The pop queen's Madguy Films has entered into a deal with VH1 to produce television films based on music history and culture, according to the Hollywood Reporter. The first film produced by Madguy (so named as a compound of Madonna and Guy Oseary, her partner at Maverick Records) will be "The Dusty Springfield Story," a biopic devoted to the late '60s pop star generally regarded as the most soulful British female singer of her generation.
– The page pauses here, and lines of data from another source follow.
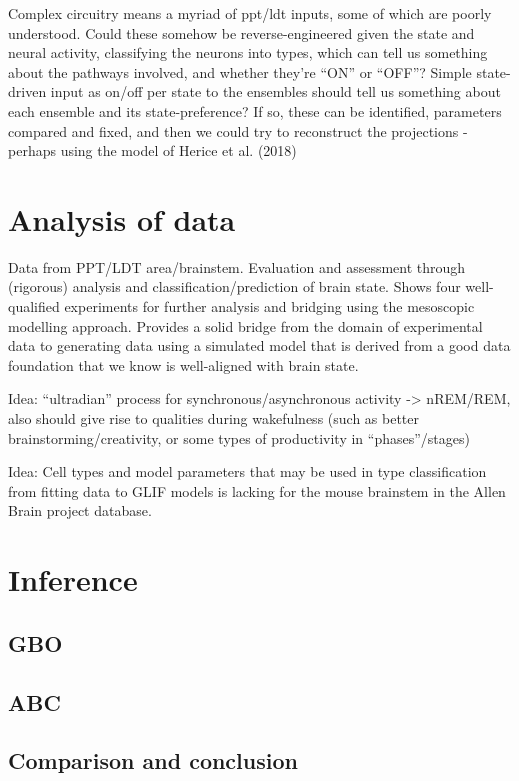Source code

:\documentclass[mphil,deptreport,ai]{infthesis} %
\begin{document}
Complex circuitry means a myriad of ppt/ldt inputs, some of which are poorly understood.
Could these somehow be reverse-engineered given the state and neural activity, classifying the neurons into types, which can tell us something about the pathways involved, and whether they’re “ON” or “OFF”?
Simple state-driven input as on/off per state to the ensembles should tell us something about each ensemble and its state-preference? If so, these can be identified, parameters compared and fixed, and then we could try to reconstruct the projections - perhaps using the model of Herice et al. (2018)


\section{Analysis of data}
Data from PPT/LDT area/brainstem. Evaluation and assessment through (rigorous) analysis and classification/prediction of brain state. Shows four well-qualified experiments for further analysis and bridging using the mesoscopic modelling approach.
Provides a solid bridge from the domain of experimental data to generating data using a simulated model that is derived from a good data foundation that we know is well-aligned with brain state.

Idea: “ultradian” process for synchronous/asynchronous activity -> nREM/REM, also should give rise to qualities during wakefulness (such as better brainstorming/creativity, or some types of productivity in “phases”/stages)

Idea: Cell types and model parameters that may be used in type classification from fitting data to GLIF models is lacking for the mouse brainstem in the Allen Brain project database.

\section{Inference}

\subsection{GBO}

\subsection{ABC}

\subsection{Comparison and conclusion}
\end{document}
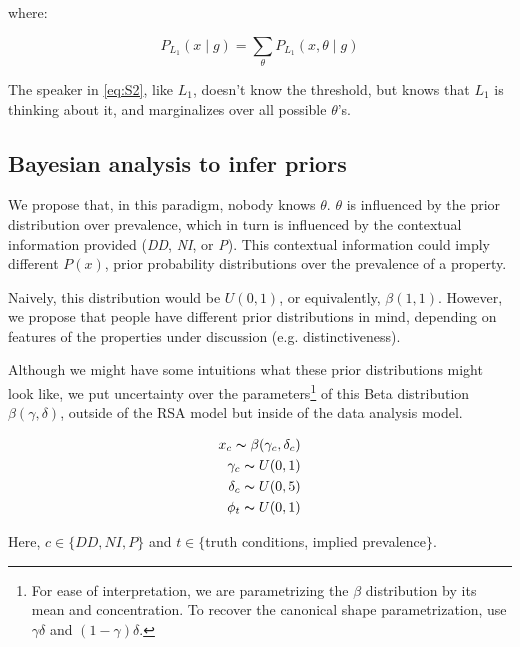 \documentclass[10pt,letterpaper]{article}
\begin{document}
where: 

$$ P_{L_{1}}(x \mid g) = \sum_{\theta} P_{L_{1}}(x , \theta \mid g) $$

%			
%			

The speaker in \eqref{eq:S2}, like $L_{1}$, doesn't know the threshold, but knows that $L_{1}$ is thinking about it, and marginalizes over all possible $\theta$'s.

\subsection{Bayesian analysis to infer priors}

We propose that, in this paradigm, nobody knows $\theta$.  $\theta$ is influenced by the prior distribution over prevalence, which in turn is influenced by the contextual information provided (\emph{DD}, \emph{NI}, or \emph{P}). This contextual information could imply different $P(x)$, prior probability distributions over the prevalence of a property. 

Naively, this distribution would be $U(0,1)$, or equivalently, $\beta(1,1)$. However, we propose that people have different prior distributions in mind, depending on features of the properties under discussion (e.g. distinctiveness).

Although we might have some intuitions what these prior distributions might look like, we put uncertainty over the parameters\footnote{For ease of interpretation, we are parametrizing the $\beta$ distribution by its mean and concentration. To recover the canonical shape parametrization, use $\gamma \delta$ and $(1-\gamma)\delta$.} of this Beta distribution $\beta(\gamma,\delta)$, outside of the RSA model but inside of the data analysis model. 

\begin{align*}
x_{c} \thicksim \beta(\gamma_{c},\delta_{c}) \\
\gamma_{c} \thicksim U(0,1) \\
\delta_{c} \thicksim U(0,5) \\
\phi_{t} \thicksim U(0,1) 
\end{align*}

Here, $c \in \{DD,NI,P\}$ and $t \in \{$truth conditions, implied prevalence$\}$.
\end{document}
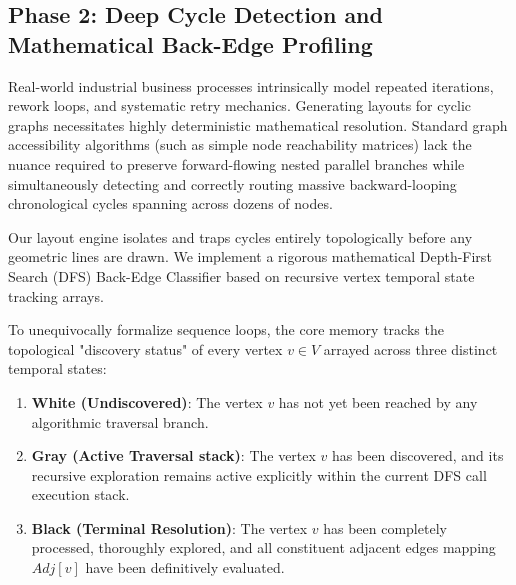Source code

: \documentclass[fleqn,10pt]{wlscirep}
\begin{document}
\subsection*{Phase 2: Deep Cycle Detection and Mathematical Back-Edge Profiling}
Real-world industrial business processes intrinsically model repeated iterations, rework loops, and systematic retry mechanics. Generating layouts for cyclic graphs necessitates highly deterministic mathematical resolution. Standard graph accessibility algorithms (such as simple node reachability matrices) lack the nuance required to preserve forward-flowing nested parallel branches while simultaneously detecting and correctly routing massive backward-looping chronological cycles spanning across dozens of nodes.

Our layout engine isolates and traps cycles entirely topologically before any geometric lines are drawn. We implement a rigorous mathematical Depth-First Search (DFS) Back-Edge Classifier based on recursive vertex temporal state tracking arrays.

To unequivocally formalize sequence loops, the core memory tracks the topological "discovery status" of every vertex $v \in V$ arrayed across three distinct temporal states:
\begin{enumerate}
    \item \textbf{White (Undiscovered)}: The vertex $v$ has not yet been reached by any algorithmic traversal branch.
    \item \textbf{Gray (Active Traversal stack)}: The vertex $v$ has been discovered, and its recursive exploration remains active explicitly within the current DFS call execution stack.
    \item \textbf{Black (Terminal Resolution)}: The vertex $v$ has been completely processed, thoroughly explored, and all constituent adjacent edges mapping $Adj[v]$ have been definitively evaluated.
\end{enumerate}
\end{document}
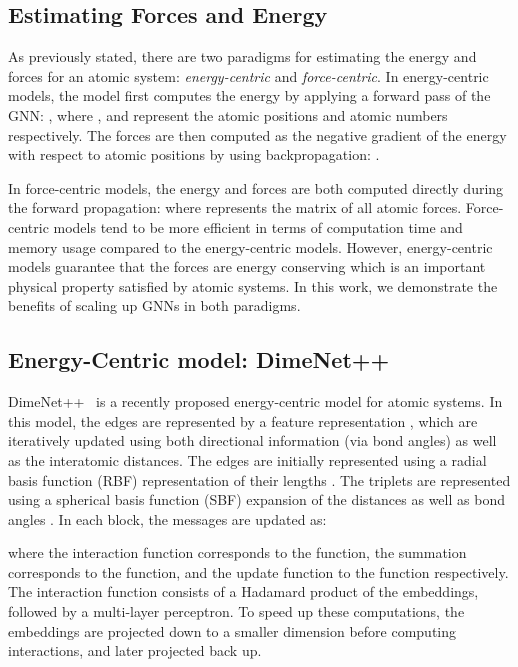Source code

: \documentclass{article} \usepackage{iclr2022_conference,times}
\begin{document}
\subsection{Estimating Forces and Energy}

As previously stated, there are two paradigms for estimating the energy and forces for an atomic system: \emph{energy-centric} and \emph{force-centric}. In energy-centric models, the model first computes the energy  by applying a forward pass of the GNN: , where , and  represent the atomic positions and atomic numbers respectively. The forces are then computed as the negative gradient of the energy with respect to atomic positions by using backpropagation: .

In force-centric models, the energy and forces are both computed directly during the forward propagation:  where  represents the matrix of all atomic forces. Force-centric models tend to be more efficient in terms of computation time and memory usage compared to the energy-centric models. However, energy-centric models guarantee that the forces are energy conserving which is an important physical property satisfied by atomic systems. In this work, we demonstrate the benefits of scaling up GNNs in both paradigms.

\subsection{Energy-Centric model: DimeNet++}

DimeNet++~\citep{klicpera_dimenetpp_2020} is a recently proposed energy-centric model for atomic systems. In this model, the edges are represented by a feature representation , which are iteratively updated using both directional information (via bond angles) as well as the interatomic distances. The edges are initially represented using a radial basis function (RBF) representation  of their lengths . The triplets are represented using a spherical basis function (SBF) expansion  of the distances  as well as bond angles . In each block, the messages are updated as:

where the interaction function  corresponds to the  function, the summation corresponds to the  function, and the update function  to the  function respectively. The interaction function consists of a Hadamard product of the embeddings, followed by a multi-layer perceptron. To speed up these computations, the embeddings are projected down to a smaller dimension before computing interactions, and later projected back up.
\end{document}
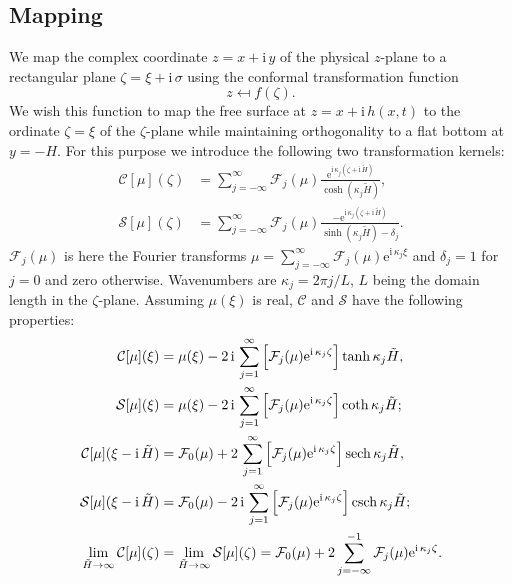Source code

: \documentclass[a4paper,12pt]{article}
\newcommand{\mr}{\mathrm}
\newcommand{\mc}{\mathcal}
\newcommand{\ii}{\mr{i}\,}
\newcommand{\ee}{\mr{e}}
\renewcommand{\_}[1]{_\mr{#1}}
\let\Re\relax
\let\Im\relax
\DeclareMathOperator\Re{Re}
\DeclareMathOperator\Im{Im}
\newcommand{\z}{z}
\newcommand{\x}{x}
\newcommand{\y}{y}
\newcommand{\zz}{\zeta}
\newcommand{\xx}{\xi}
\newcommand{\yy}{\sigma}
\newcommand{\kk}{\kappa}
\newcommand{\zmap}{f}
\newcommand{\Hz}{H}
\newcommand{\Hzz}{\tilde H}
\newcommand{\hz}{h}
\newcommand{\Lsin}{\mc S}
\newcommand{\Lcos}{\mc C}
\newcommand{\FF}{\mc F}
\DeclareMathOperator{\sech}{sech}
\DeclareMathOperator{\csch}{csch}
\begin{document}
\subsection*{Mapping}
We map the complex coordinate
$\z = \x+\ii\y$
of the physical $\z$-plane to a rectangular plane $\zz=\xx+\ii\yy$ using the conformal transformation function
\[\z\mapsfrom \zmap(\zz).\]
We wish this function to map the free surface at $\z=\x+\ii\hz(\x,t)$ to the ordinate $\zz=\xx$ of the $\zz$-plane while maintaining orthogonality to a flat bottom at $\y=-\Hz$.
For this purpose we introduce the following two transformation kernels:
\newcommand{\fun}{\mu}
\begin{subequations}
\begin{align}
\Lcos[\fun](\zz) &= \sum_{j=-\infty}^\infty \FF_j(\fun) \frac{\ee^{\ii \kk_j(\zz+\ii \Hzz)}}{\cosh(\kk_j\Hzz)},%
\label{eq:Lcos}\\
\Lsin[\fun](\zz) &= \sum_{j=-\infty}^\infty \FF_j(\fun) \frac{-\ee^{\ii \kk_j(\zz+\ii \Hzz)}}{\sinh(\kk_j\Hzz)-\delta_j}.%
\label{eq:Lsin}%
\end{align}%
\label{eq:L}%
\end{subequations}%
$\FF_j(\fun)$ is here the Fourier transforms $\fun=\sum_{j=-\infty}^\infty \FF_j(\fun)\ee^{\ii \kk_j \xx}$ and $\delta_j=1$ for $j=0$ and zero otherwise. 
Wavenumbers are $\kk_j=2\pi j/L$, $L$ being the domain length in the $\zeta$-plane.
Assuming $\fun(\xx)$ is real, $\Lcos$ and $\Lsin $ have the following properties:
\begin{subequations}
\begin{align}
\Lcos[\fun](\xx) &= \fun(\xx)  -2\,\ii \sum_{j=1}^\infty \Im\Big[\FF_j(\fun) \ee^{\ii \kk_j\zz}\Big]\tanh\kk_j\Hzz,\label{eq:LProps:C0}\\
\Lsin[\fun](\xx) &= \fun(\xx)  -2\,\ii \sum_{j=1}^\infty \Im\Big[\FF_j(\fun) \ee^{\ii \kk_j\zz}\Big]\coth\kk_j\Hzz;\label{eq:LProps:S0}\\
\Lcos[\fun](\xx-\ii\Hzz) &= \FF_0(\fun)  +2\,    \sum_{j=1}^\infty \Re\Big[\FF_j(\fun) \ee^{\ii \kk_j\zz}\Big]\sech\kk_j\Hzz,\label{eq:LProps:CH}\\
\Lsin[\fun](\xx-\ii\Hzz) &= \FF_0(\fun)  -2\,\ii \sum_{j=1}^\infty \Im\Big[\FF_j(\fun) \ee^{\ii \kk_j\zz}\Big]\csch\kk_j\Hzz;\label{eq:LProps:SH}\\
\lim_{\Hzz\to\infty}\Lcos[\fun](\zz) &=\lim_{\Hzz\to\infty}\Lsin[\fun](\zz)= \FF_0(\fun) + 2 \sum_{j=-\infty}^{-1} \FF_j(\fun) \ee^{\ii \kk_j \zz}.\label{eq:LProps:lim}
\end{align}%
\label{eq:LProps}%
\end{subequations}%
\end{document}
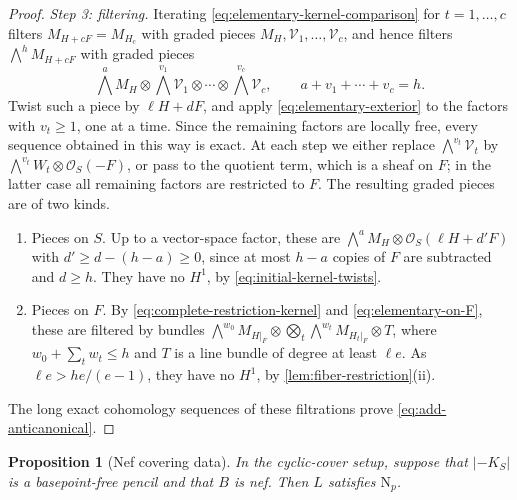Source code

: \documentclass[11pt,reqno]{amsart}
\numberwithin{equation}{section}
\newtheorem{proposition}[proposition]{Proposition}
\theoremstyle{remark}
\newcommand{\sshf}[1]{\mathcal{O}_{#1}}
\newcommand{\shf}[1]{\mathscr{#1}}
\newcommand{\NP}{\mathrm N}
\begin{document}
\begin{proof}
\smallskip\noindent\emph{Step 3: filtering.} Iterating \eqref{eq:elementary-kernel-comparison} for \(t=1,\dots,c\) filters \(M_{H+cF}=M_{H_c}\) with graded pieces \(M_H,\shf{V}_1,\dots,\shf{V}_c\), and hence filters \(\bigwedge^hM_{H+cF}\) with graded pieces
\[
 \bigwedge^aM_H\otimes\bigwedge^{v_1}\shf{V}_1\otimes\cdots\otimes\bigwedge^{v_c}\shf{V}_c,
 \qquad a+v_1+\cdots+v_c=h.
\]
Twist such a piece by \(\ell H+dF\), and apply \eqref{eq:elementary-exterior} to the factors with \(v_t\geq1\), one at a time. Since the remaining factors are locally free, every sequence obtained in this way is exact. At each step we either replace \(\bigwedge^{v_t}\shf{V}_t\) by \(\bigwedge^{v_t}W_t\otimes\sshf{S}(-F)\), or pass to the quotient term, which is a sheaf on \(F\); in the latter case all remaining factors are restricted to \(F\). The resulting graded pieces are of two kinds.
\begin{enumerate}
\item[(a)] Pieces on \(S\). Up to a vector-space factor, these are \(\bigwedge^aM_H\otimes\sshf{S}(\ell H+d'F)\) with \(d'\geq d-(h-a)\geq0\), since at most \(h-a\) copies of \(F\) are subtracted and \(d\geq h\). They have no \(H^1\), by \eqref{eq:initial-kernel-twists}.
\item[(b)] Pieces on \(F\). By \eqref{eq:complete-restriction-kernel} and \eqref{eq:elementary-on-F}, these are filtered by bundles \(\bigwedge^{w_0}M_{H|_F}\otimes\bigotimes_t\bigwedge^{w_t}M_{H_t|_F}\otimes T\), where \(w_0+\sum_tw_t\leq h\) and \(T\) is a line bundle of degree at least \(\ell e\). As \(\ell e>he/(e-1)\), they have no \(H^1\), by \cref{lem:fiber-restriction}\textup{(ii)}.
\end{enumerate}
The long exact cohomology sequences of these filtrations prove \eqref{eq:add-anticanonical}.
\end{proof}

\begin{proposition}[Nef covering data]\label{prop:elliptic-nef}
In the cyclic-cover setup, suppose that \(|-K_S|\) is a basepoint-free pencil and that \(B\) is nef. Then \(L\) satisfies \(\NP_p\).
\end{proposition}
\end{document}
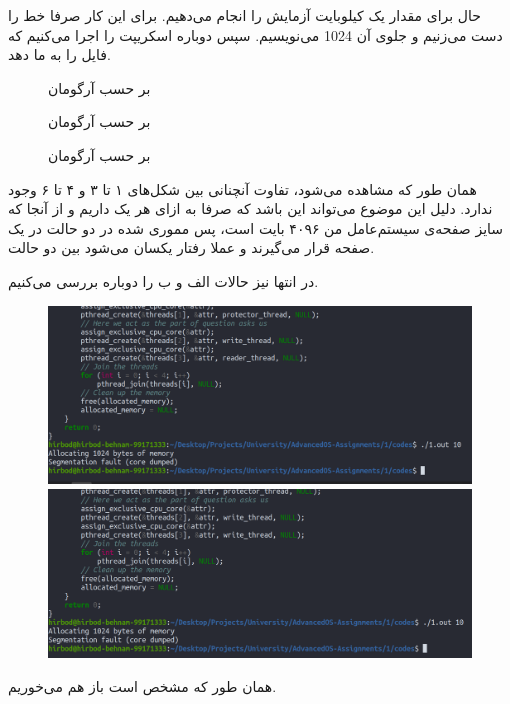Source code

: حال برای مقدار یک کیلوبایت آزمایش را انجام می‌دهیم. برای این کار صرفا خط
را دست می‌زنیم و جلوی آن
1024
می‌نویسیم. سپس دوباره اسکریپت را اجرا می‌کنیم که فایل
را به ما دهد.
\begin{figure}[H]
    \centering
    \caption{ بر حسب آرگومان}
\end{figure}
\begin{figure}[H]
    \centering
    \caption{ بر حسب آرگومان}
\end{figure}
\begin{figure}[H]
    \centering
    \caption{ بر حسب آرگومان}
\end{figure}
همان طور که مشاهده می‌شود،‌ تفاوت آنچنانی بین شکل‌های ۱ تا ۳ و ۴ تا ۶ وجود ندارد.
دلیل این موضوع می‌تواند این باشد که صرفا به ازای هر
یک
داریم و از آنجا که سایز صفحه‌ی سیستم‌عامل من
۴۰۹۶ بایت است، پس مموری
شده در دو حالت در یک صفحه قرار می‌گیرند و عملا رفتار
یکسان می‌شود بین دو حالت.

در انتها نیز حالات
الف و ب را دوباره بررسی می‌کنیم.
\begin{figure}[H]
    \centering
    \includegraphics[scale=0.3]{pics/segfault3.png}
    \includegraphics[scale=0.3]{pics/segfault4.png}
\end{figure}
همان طور که مشخص است باز هم
می‌خوریم.
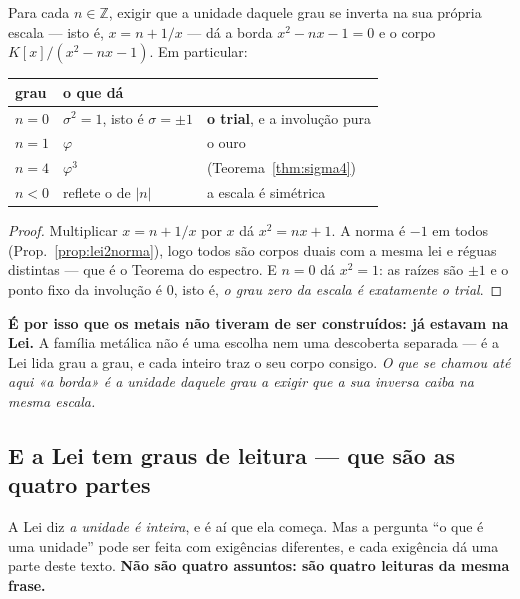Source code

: \documentclass[livro.tex]{subfiles}
\begin{document}
\begin{teorema}\label{thm:graucorpo}
Para cada $n\in\mathbb{Z}$, exigir que a unidade daquele grau se inverta na sua própria escala ---
isto é, $x = n + 1/x$ --- dá a borda $x^{2}-nx-1=0$ e o corpo $K[x]/(x^{2}-nx-1)$. Em particular:
\begin{center}\small
\begin{tabular}{@{}lll@{}}
\toprule
grau & o que dá & \\
\midrule
$n=0$ & $\sigma^{2}=1$, isto é $\sigma=\pm1$ & \textbf{o trial}, e a involução pura \\
$n=1$ & $\varphi$ & o ouro \\
$n=4$ & $\varphi^{3}$ & (Teorema~\ref{thm:sigma4}) \\
$n<0$ & reflete o de $|n|$ & a escala é simétrica \\
\bottomrule
\end{tabular}
\end{center}
\end{teorema}

\begin{proof}
Multiplicar $x=n+1/x$ por $x$ dá $x^{2}=nx+1$. A norma é $-1$ em todos (Prop.~\ref{prop:lei2norma}),
logo todos são corpos duais com a mesma lei e réguas distintas --- que é o Teorema do espectro. E
$n=0$ dá $x^{2}=1$: as raízes são $\pm1$ e o ponto fixo da involução é $0$, isto é, \emph{o grau
zero da escala é exatamente o trial}.
\end{proof}

\noindent \textbf{É por isso que os metais não tiveram de ser construídos: já estavam na Lei.} A
família metálica não é uma escolha nem uma descoberta separada --- é a Lei lida grau a grau, e cada
inteiro traz o seu corpo consigo. \emph{O que se chamou até aqui «a borda» é a unidade daquele grau
a exigir que a sua inversa caiba na mesma escala.}


\subsection{E a Lei tem graus de leitura --- que são as quatro partes}\label{sec:grausleitura}

\noindent A Lei diz \emph{a unidade é inteira}, e é aí que ela começa. Mas a pergunta ``o que é
uma unidade'' pode ser feita com exigências diferentes, e cada exigência dá uma parte deste texto.
\textbf{Não são quatro assuntos: são quatro leituras da mesma frase.}
\end{document}
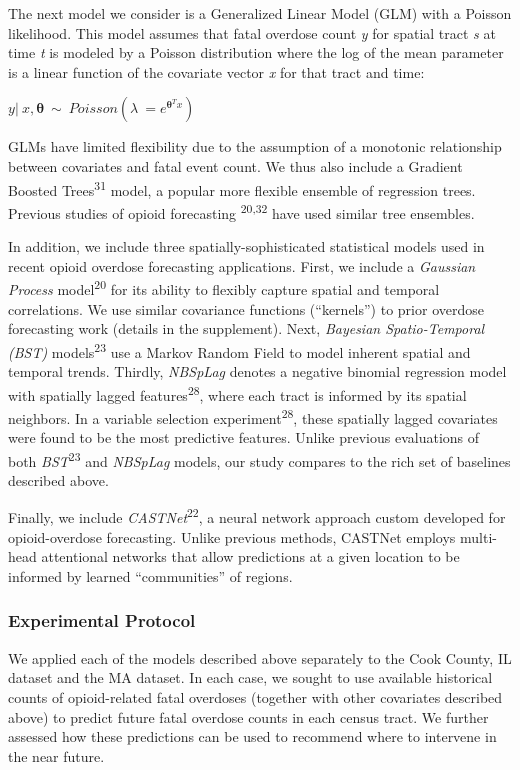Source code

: The next model we consider is a Generalized Linear Model (GLM) with a Poisson likelihood. This model assumes that fatal overdose count \emph{y} for spatial tract \emph{s} at time \emph{t} is modeled by a Poisson distribution where the log of the mean parameter is a linear function of the covariate vector \emph{x} for that tract and time:

\(y|\ x,{\mathbf{θ}}\  \sim \ Poisson(\lambda\  = e^{{\mathbf{θ}}^{T}x})\ \)

GLMs have limited flexibility due to the assumption of a monotonic relationship between covariates and fatal event count. We thus also include a Gradient Boosted Trees\textsuperscript{31} model, a popular more flexible ensemble of regression trees. Previous studies of opioid forecasting \textsuperscript{20,32} have used similar tree ensembles.

In addition, we include three spatially-sophisticated statistical models used in recent opioid overdose forecasting applications. First, we include a \emph{Gaussian Process} model\textsuperscript{20} for its ability to flexibly capture spatial and temporal correlations. We use similar covariance functions (``kernels'') to prior overdose forecasting work (details in the supplement). Next, \emph{Bayesian Spatio-Temporal (BST)} models\textsuperscript{23} use a Markov Random Field to model inherent spatial and temporal trends. Thirdly, \emph{NBSpLag} denotes a negative binomial regression model with spatially lagged features\textsuperscript{28}, where each tract is informed by its spatial neighbors. In a variable selection experiment\textsuperscript{28}, these spatially lagged covariates were found to be the most predictive features. Unlike previous evaluations of both \emph{BST}\textsuperscript{23} and \emph{NBSpLag} models, our study compares to the rich set of baselines described above.

Finally, we include \emph{CASTNet}\textsuperscript{22}, a neural network approach custom developed for opioid-overdose forecasting. Unlike previous methods, CASTNet employs multi-head attentional networks that allow predictions at a given location to be informed by learned ``communities'' of regions.

\subsubsection{Experimental Protocol}\label{experimental-protocol}

We applied each of the models described above separately to the Cook County, IL dataset and the MA dataset. In each case, we sought to use available historical counts of opioid-related fatal overdoses (together with other covariates described above) to predict future fatal overdose counts in each census tract. We further assessed how these predictions can be used to recommend where to intervene in the near future.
The film is planned for a late-2001 or early-2002 broadcast.
But VH1 has proven its music-moviemaking mettle without Madonna throughout the past two years, with the likes of "Strange Frequency" and "Meat Loaf: To Hell and Back." So four other projects are scheduled for production this year: a fictional thriller, a courtroom drama, a comedy and a biopic dedicated to Def Leppard, surely the most resilient pop-metal band in world history.
Additionally, the Associated Press reports that Deborah Gibson will star in and write music for "Teen Queens," which is one of those films mentioned above. It will concern the rivalry between two former teen-pop stars, who, as budding prima donnas, engaged in a televised, career-destroying catfight on an awards show. In their post-teen years, the two become managers of teen-pop acts of the next generation, and the spat begins anew.
"Teen Queens" will no doubt set Gibson to reminisce about the salad days of the 1987-1988 Debbie Gibson-Tiffany rivalry.